Records provided –
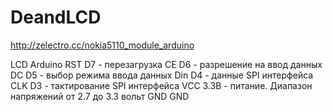 # DeandLCD
http://zelectro.cc/nokia5110_module_arduino

LCD  Arduino
RST	 D7 - перезагрузка
CE	 D6 - разрешение на ввод данных
DC	 D5 - выбор режима ввода данных
Din	 D4 - данные SPI интерфейса
CLK	 D3 - тактирование SPI интерфейса
VCC	 3.3В - питание. Диапазон напряжений от 2.7 до 3.3 вольт
GND	 GND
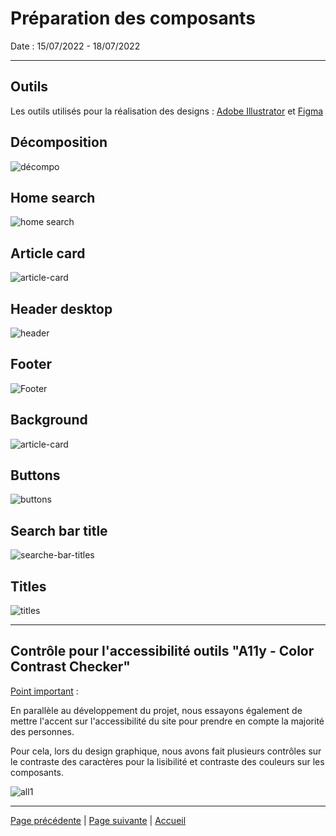 # Préparation des composants

Date : 15/07/2022 - 18/07/2022

___

## Outils

Les outils utilisés pour la réalisation des designs : [Adobe Illustrator](https://www.adobe.com/fr/products/illustrator.html) et [Figma](https://www.figma.com/)

## Décomposition

![décompo](../../Images/design_system.jpg)

## Home search

![home search](../../Images/home-search.jpg)

## Article card

![article-card](../../Images/article-card.jpg)

## Header desktop

![header](../../Images/desktop-header.jpg)

## Footer

![Footer](../../Images/footer.jpg)

## Background

![article-card](../../Images/background.jpg)

## Buttons

![buttons](../../Images/buttons.jpg)

## Search bar title

![searche-bar-titles](../../Images/search-bar-titles.jpg)

## Titles

![titles](../../Images/titles.jpg)

___

## Contrôle pour l'accessibilité outils "A11y - Color Contrast Checker" 

<u>Point important</u> :

En parallèle au développement du projet, nous essayons également de mettre l'accent sur l'accessibilité du site pour prendre en compte la majorité des personnes.

Pour cela, lors du design graphique, nous avons fait plusieurs contrôles sur le contraste des caractères pour la lisibilité et contraste des couleurs sur les composants.

![all1](../../Images/ally.gif)

___

[Page précédente](./08_Design.md) | [Page suivante](./10_Pages.md) | [Accueil](../../README.md)
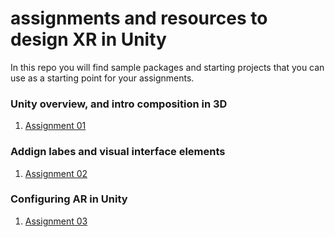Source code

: # assignments and resources to design XR in Unity

In this repo you will find sample packages and starting projects that you can use as a starting point for your assignments.

### Unity overview, and intro composition in 3D
1. [Assignment 01](https://github.com/XR-learning/assignments/edit/master/Assignment_01)


### Addign labes and visual interface elements
1. [Assignment 02](https://github.com/XR-learning/assignments/edit/master/Assignment_02)

### Configuring AR in Unity
1. [Assignment 03](https://github.com/XR-learning/assignments/edit/master/Assignment_03)

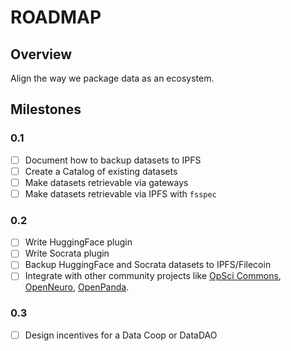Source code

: # ROADMAP

## Overview

Align the way we package data as an ecosystem.

## Milestones

### 0.1

- [ ] Document how to backup datasets to IPFS
- [ ] Create a Catalog of existing datasets
- [ ] Make datasets retrievable via gateways
- [ ] Make datasets retrievable via IPFS with `fsspec`

### 0.2

- [ ] Write HuggingFace plugin
- [ ] Write Socrata plugin
- [ ] Backup HuggingFace and Socrata datasets to IPFS/Filecoin
- [ ] Integrate with other community projects like [OpSci Commons](https://commons.opsci.io/), [OpenNeuro](https://openneuro.org/), [OpenPanda](https://openpanda.io/).

### 0.3

- [ ] Design incentives for a Data Coop or DataDAO
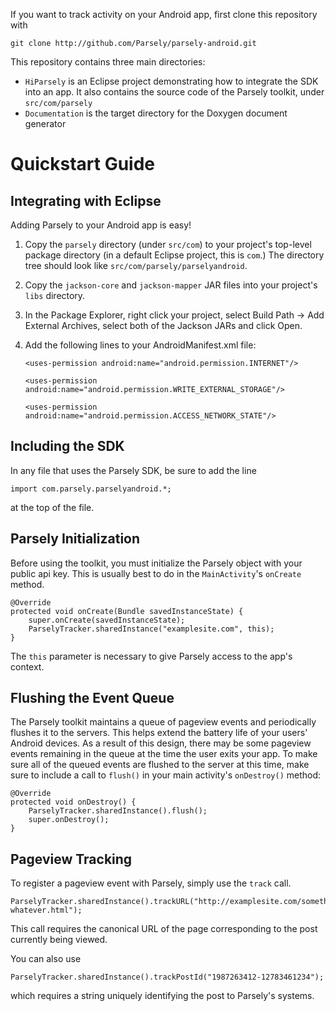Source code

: If you want to track activity on your Android app, first clone this repository with

    git clone http://github.com/Parsely/parsely-android.git

This repository contains three main directories:

* `HiParsely` is an Eclipse project demonstrating how to integrate the SDK
into an app. It also contains the source code of the Parsely toolkit, under
`src/com/parsely`
* `Documentation` is the target directory for the Doxygen document generator

Quickstart Guide
================

Integrating with Eclipse
------------------------

Adding Parsely to your Android app is easy!

1. Copy the `parsely` directory (under `src/com`) to your project's top-level
   package directory (in a default Eclipse project, this is `com`.) The
   directory tree should look like `src/com/parsely/parselyandroid`.
2. Copy the `jackson-core` and `jackson-mapper` JAR files into your project's
   `libs` directory.
3. In the Package Explorer, right click your project, select Build Path -> Add
   External Archives, select both of the Jackson JARs and click Open.
4. Add the following lines to your AndroidManifest.xml file:

    `<uses-permission android:name="android.permission.INTERNET"/>`

    `<uses-permission android:name="android.permission.WRITE_EXTERNAL_STORAGE"/>`

    `<uses-permission android:name="android.permission.ACCESS_NETWORK_STATE"/>`

Including the SDK
-----------------

In any file that uses the Parsely SDK, be sure to add the line

    import com.parsely.parselyandroid.*;

at the top of the file.

Parsely Initialization
----------------------

Before using the toolkit, you must initialize the Parsely object with your public
api key. This is usually best to do in the `MainActivity`'s `onCreate` method.

    @Override
    protected void onCreate(Bundle savedInstanceState) {
        super.onCreate(savedInstanceState);
        ParselyTracker.sharedInstance("examplesite.com", this);
    }

The `this` parameter is necessary to give Parsely access to the app's context.

Flushing the Event Queue
------------------------

The Parsely toolkit maintains a queue of pageview events and periodically flushes it to the servers.
This helps extend the battery life of your users' Android devices. As a result of
this design, there may be some pageview events remaining in the queue at the time the
user exits your app. To make sure all of the queued events are flushed to the server
at this time, make sure to include a call to `flush()` in your main activity's
`onDestroy()` method:

    @Override
    protected void onDestroy() {
        ParselyTracker.sharedInstance().flush();
        super.onDestroy();
    }

Pageview Tracking
-----------------

To register a pageview event with Parsely, simply use the `track` call.

    ParselyTracker.sharedInstance().trackURL("http://examplesite.com/something-whatever.html");

This call requires the canonical URL of the page corresponding to the post currently being viewed.

You can also use

    ParselyTracker.sharedInstance().trackPostId("1987263412-12783461234");

which requires a string uniquely identifying the post to Parsely's systems.
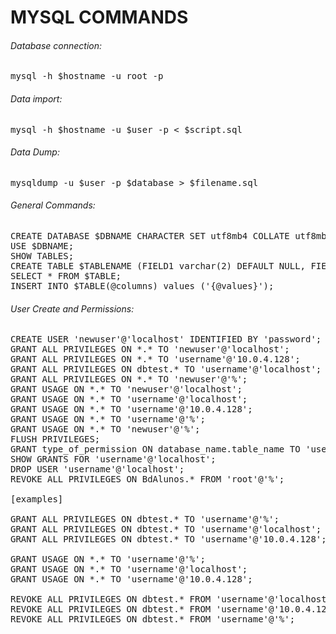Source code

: 
# MYSQL COMMANDS

###### Database connection:

<pre>
mysql -h $hostname -u root -p
</pre>

###### Data import:

<pre>
mysql -h $hostname -u $user -p < $script.sql
</pre>

###### Data Dump:

<pre>
mysqldump -u $user -p $database > $filename.sql
</pre>

###### General Commands:

<pre>
CREATE DATABASE $DBNAME CHARACTER SET utf8mb4 COLLATE utf8mb4_general_ci;
USE $DBNAME;
SHOW TABLES;
CREATE TABLE $TABLENAME (FIELD1 varchar(2) DEFAULT NULL, FIELD2 int(20) DEFAULT NULL,FIELD3 int(20) DEFAULT NULL) ENGINE=InnoDB DEFAULT CHARSET=utf8mb4 COLLATE=utf8mb4_general_ci;
SELECT * FROM $TABLE;
INSERT INTO $TABLE(@columns) values ('{@values}');
</pre>

###### User Create and Permissions:

<pre>
CREATE USER 'newuser'@'localhost' IDENTIFIED BY 'password';
GRANT ALL PRIVILEGES ON *.* TO 'newuser'@'localhost';
GRANT ALL PRIVILEGES ON *.* TO 'username'@'10.0.4.128';
GRANT ALL PRIVILEGES ON dbtest.* TO 'username'@'localhost';
GRANT ALL PRIVILEGES ON *.* TO 'newuser'@'%';
GRANT USAGE ON *.* TO 'newuser'@'localhost';
GRANT USAGE ON *.* TO 'username'@'localhost';
GRANT USAGE ON *.* TO 'username'@'10.0.4.128';
GRANT USAGE ON *.* TO 'username'@'%';
GRANT USAGE ON *.* TO 'newuser'@'%';
FLUSH PRIVILEGES;
GRANT type_of_permission ON database_name.table_name TO 'username'@'localhost';
SHOW GRANTS FOR 'username'@'localhost';
DROP USER 'username'@'localhost';
REVOKE ALL PRIVILEGES ON BdAlunos.* FROM 'root'@'%';

[examples]

GRANT ALL PRIVILEGES ON dbtest.* TO 'username'@'%';
GRANT ALL PRIVILEGES ON dbtest.* TO 'username'@'localhost';
GRANT ALL PRIVILEGES ON dbtest.* TO 'username'@'10.0.4.128';

GRANT USAGE ON *.* TO 'username'@'%';
GRANT USAGE ON *.* TO 'username'@'localhost';
GRANT USAGE ON *.* TO 'username'@'10.0.4.128';

REVOKE ALL PRIVILEGES ON dbtest.* FROM 'username'@'localhost';
REVOKE ALL PRIVILEGES ON dbtest.* FROM 'username'@'10.0.4.128';
REVOKE ALL PRIVILEGES ON dbtest.* FROM 'username'@'%';
</pre>

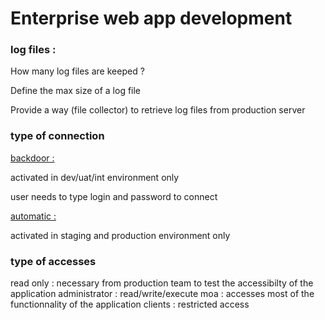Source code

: # Enterprise web app development

### log files :

How many log files are keeped ?

Define the max size of a log file

Provide a way (file collector) to retrieve log files from production server

### type of connection

[backdoor : ](url)

activated in dev/uat/int environment only

user needs to type login and password to connect

[automatic :](url)

activated in staging and production environment only

### type of accesses
read only : necessary from production team to test the accessibilty of the application
administrator : read/write/execute
moa : accesses most of the functionnality of the application
clients : restricted access
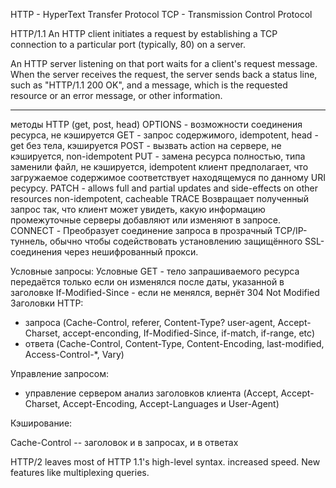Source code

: HTTP - HyperText Transfer Protocol
TCP - Transmission Control Protocol


HTTP/1.1
An HTTP client initiates a request by establishing a TCP connection to a particular port (typically, 80) on a server.

An HTTP server listening on that port waits for a client's request message.
When the server receives the request, the server sends back a status line, such as "HTTP/1.1 200 OK", and a message, which is the requested resource or an error message, or other information.

------------------------------------------------------------------

методы HTTP (get, post, head)
   OPTIONS - возможности соединения ресурса, не кэшируется
   GET - запрос содержимого, idempotent, 
   head - get без тела, кэшируется
   POST - вызвать action на сервере, не кэшируется, non-idempotent
   PUT  - замена ресурса полностью, типа заменили файл, не кэшируется, idempotent
        клиент предполагает, что загружаемое содержимое соответствует находящемуся по данному URI ресурсу.
   PATCH - allows full and partial updates and side-effects on other resources
          non-idempotent, cacheable
   TRACE
     Возвращает полученный запрос так, что клиент может увидеть, какую информацию промежуточные серверы добавляют или изменяют в запросе.
   CONNECT
     - Преобразует соединение запроса в прозрачный TCP/IP-туннель, обычно чтобы содействовать установлению защищённого SSL-соединения через нешифрованный прокси.

   Условные запросы:
   Условные GET 
    - тело запрашиваемого ресурса передаётся только если он изменялся после даты, указанной в заголовке If-Modified-Since
        - если не менялся, вернёт 304 Not Modified
Заголовки HTTP:
- запроса (Cache-Control, referer, Content-Type? user-agent, Accept-Charset, accept-enconding, If-Modified-Since, if-match, if-range, etc)
- ответа (Cache-Control, Content-Type, Content-Encoding, last-modified, Access-Control-*, Vary)

Управление запросом:
- управление сервером
  анализ заголовков клиента (Accept, Accept-Charset, Accept-Encoding, Accept-Languages и User-Agent)

Кэширование:

Cache-Control -- заголовок и в запросах, и в ответах







HTTP/2
leaves most of HTTP 1.1's high-level syntax.
increased speed.
New features like multiplexing queries.






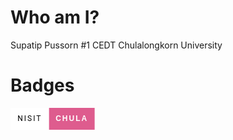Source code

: # Who am I?
  Supatip Pussorn
  #1 CEDT
  Chulalongkorn University
# Badges
<svg xmlns="http://www.w3.org/2000/svg" width="134.66667556762695" height="35" viewBox="0 0 134.66667556762695 35"><rect width="61.66667175292969" height="35" fill="#ffffff"/><rect x="61.66667175292969" width="73.00000381469727" height="35" fill="#de5c8e"/><text x="30.833335876464844" y="21.5" font-size="12" font-family="'Roboto', sans-serif" fill="#000000" text-anchor="middle" letter-spacing="2">NISIT</text><text x="98.16667366027832" y="21.5" font-size="12" font-family="'Montserrat', sans-serif" fill="#ffffff" text-anchor="middle" font-weight="900" letter-spacing="2">CHULA</text></svg>
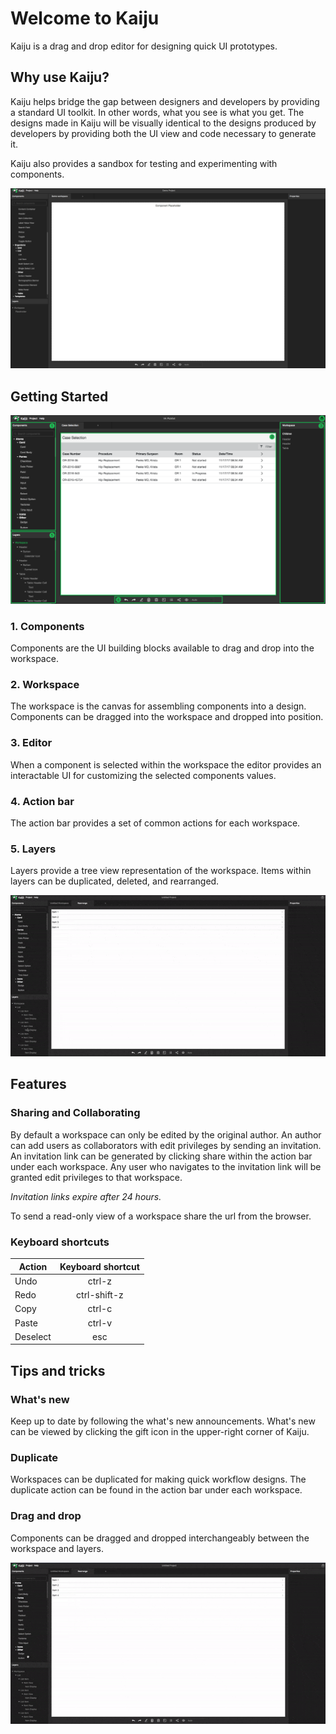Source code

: # Welcome to Kaiju

Kaiju is a drag and drop editor for designing quick UI prototypes.

## Why use Kaiju?

Kaiju helps bridge the gap between designers and developers by providing a standard UI toolkit. In other words, what you see is what you get. The designs made in Kaiju will be visually identical to the designs produced by developers by providing both the UI view and code necessary to generate it.

Kaiju also provides a sandbox for testing and experimenting with components.

![demo](/kaiju-demo.gif)

## Getting Started

![sections](/kaiju-section-demo.png)

### 1. Components

Components are the UI building blocks available to drag and drop into the workspace.

### 2. Workspace

The workspace is the canvas for assembling components into a design. Components can be dragged into the workspace and dropped into position.

### 3. Editor

When a component is selected within the workspace the editor provides an interactable UI for customizing the selected components values.

### 4. Action bar

The action bar provides a set of common actions for each workspace.

### 5. Layers

Layers provide a tree view representation of the workspace. Items within layers can be duplicated, deleted, and rearranged.

![layers](/kaiju-layers-demo.gif)

## Features

### Sharing and Collaborating

By default a workspace can only be edited by the original author. An author can add users as collaborators with edit privileges by sending an invitation. An invitation link can be generated by clicking share within the action bar under each workspace. Any user who navigates to the invitation link will be granted edit privileges to that workspace.

*Invitation links expire after 24 hours.*

To send a read-only view of a workspace share the url from the browser.

### Keyboard shortcuts

| Action        | Keyboard shortcut |
| ------------- |:-----------------:|
| Undo          | ctrl-z            |
| Redo          | ctrl-shift-z      |
| Copy          | ctrl-c            |
| Paste         | ctrl-v            |
| Deselect      | esc               |


## Tips and tricks

### What's new

Keep up to date by following the what's new announcements. What's new can be viewed by clicking the gift icon in the upper-right corner of Kaiju.

### Duplicate

Workspaces can be duplicated for making quick workflow designs. The duplicate action can be found in the action bar under each workspace.

### Drag and drop

Components can be dragged and dropped interchangeably between the workspace and layers.

![dragging](/kaiju-dragging-demo.gif)
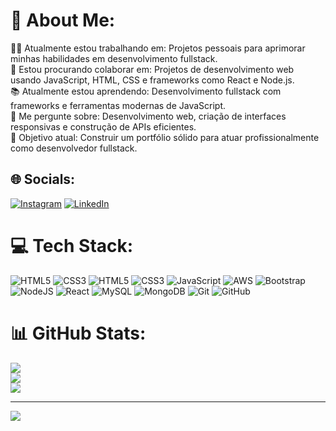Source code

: # 💫 About Me:
🧑‍💻 Atualmente estou trabalhando em: Projetos pessoais para aprimorar minhas habilidades em desenvolvimento fullstack.<br>🤝 Estou procurando colaborar em: Projetos de desenvolvimento web usando JavaScript, HTML, CSS e frameworks como React e Node.js.<br>📚 Atualmente estou aprendendo: Desenvolvimento fullstack com frameworks e ferramentas modernas de JavaScript.<br>💬 Me pergunte sobre: Desenvolvimento web, criação de interfaces responsivas e construção de APIs eficientes.<br>🌟 Objetivo atual: Construir um portfólio sólido para atuar profissionalmente como desenvolvedor fullstack.


## 🌐 Socials:
[![Instagram](https://img.shields.io/badge/Instagram-%23E4405F.svg?logo=Instagram&logoColor=white)](https://instagram.com/luan_meedeiros) [![LinkedIn](https://img.shields.io/badge/LinkedIn-%230077B5.svg?logo=linkedin&logoColor=white)](https://linkedin.com/in/luanmedeeiros) 

# 💻 Tech Stack:
![HTML5](https://img.shields.io/badge/html5-%23E34F26.svg?style=for-the-badge&logo=html5&logoColor=white) ![CSS3](https://img.shields.io/badge/css3-%231572B6.svg?style=for-the-badge&logo=css3&logoColor=white) ![HTML5](https://img.shields.io/badge/html5-%23E34F26.svg?style=for-the-badge&logo=html5&logoColor=white) ![CSS3](https://img.shields.io/badge/css3-%231572B6.svg?style=for-the-badge&logo=css3&logoColor=white) ![JavaScript](https://img.shields.io/badge/javascript-%23323330.svg?style=for-the-badge&logo=javascript&logoColor=%23F7DF1E) ![AWS](https://img.shields.io/badge/AWS-%23FF9900.svg?style=for-the-badge&logo=amazon-aws&logoColor=white) ![Bootstrap](https://img.shields.io/badge/bootstrap-%238511FA.svg?style=for-the-badge&logo=bootstrap&logoColor=white) ![NodeJS](https://img.shields.io/badge/node.js-6DA55F?style=for-the-badge&logo=node.js&logoColor=white) ![React](https://img.shields.io/badge/react-%2320232a.svg?style=for-the-badge&logo=react&logoColor=%2361DAFB) ![MySQL](https://img.shields.io/badge/mysql-4479A1.svg?style=for-the-badge&logo=mysql&logoColor=white) ![MongoDB](https://img.shields.io/badge/MongoDB-%234ea94b.svg?style=for-the-badge&logo=mongodb&logoColor=white) ![Git](https://img.shields.io/badge/git-%23F05033.svg?style=for-the-badge&logo=git&logoColor=white) ![GitHub](https://img.shields.io/badge/github-%23121011.svg?style=for-the-badge&logo=github&logoColor=white)
# 📊 GitHub Stats:
![](https://github-readme-stats.vercel.app/api?username=medeiros-tech&theme=neon&hide_border=false&include_all_commits=false&count_private=false)<br/>
![](https://github-readme-streak-stats.herokuapp.com/?user=medeiros-tech&theme=neon&hide_border=false)<br/>
![](https://github-readme-stats.vercel.app/api/top-langs/?username=medeiros-tech&theme=neon&hide_border=false&include_all_commits=false&count_private=false&layout=compact)

---
[![](https://visitcount.itsvg.in/api?id=medeiros-tech&icon=0&color=0)](https://visitcount.itsvg.in)

<!-- Proudly created with GPRM ( https://gprm.itsvg.in ) -->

Task requirements – The answer should consist of every line above in which "repository" appears.

Response below –
: If you want to track activity on your Android app, first clone this repository with
This repository contains three main directories:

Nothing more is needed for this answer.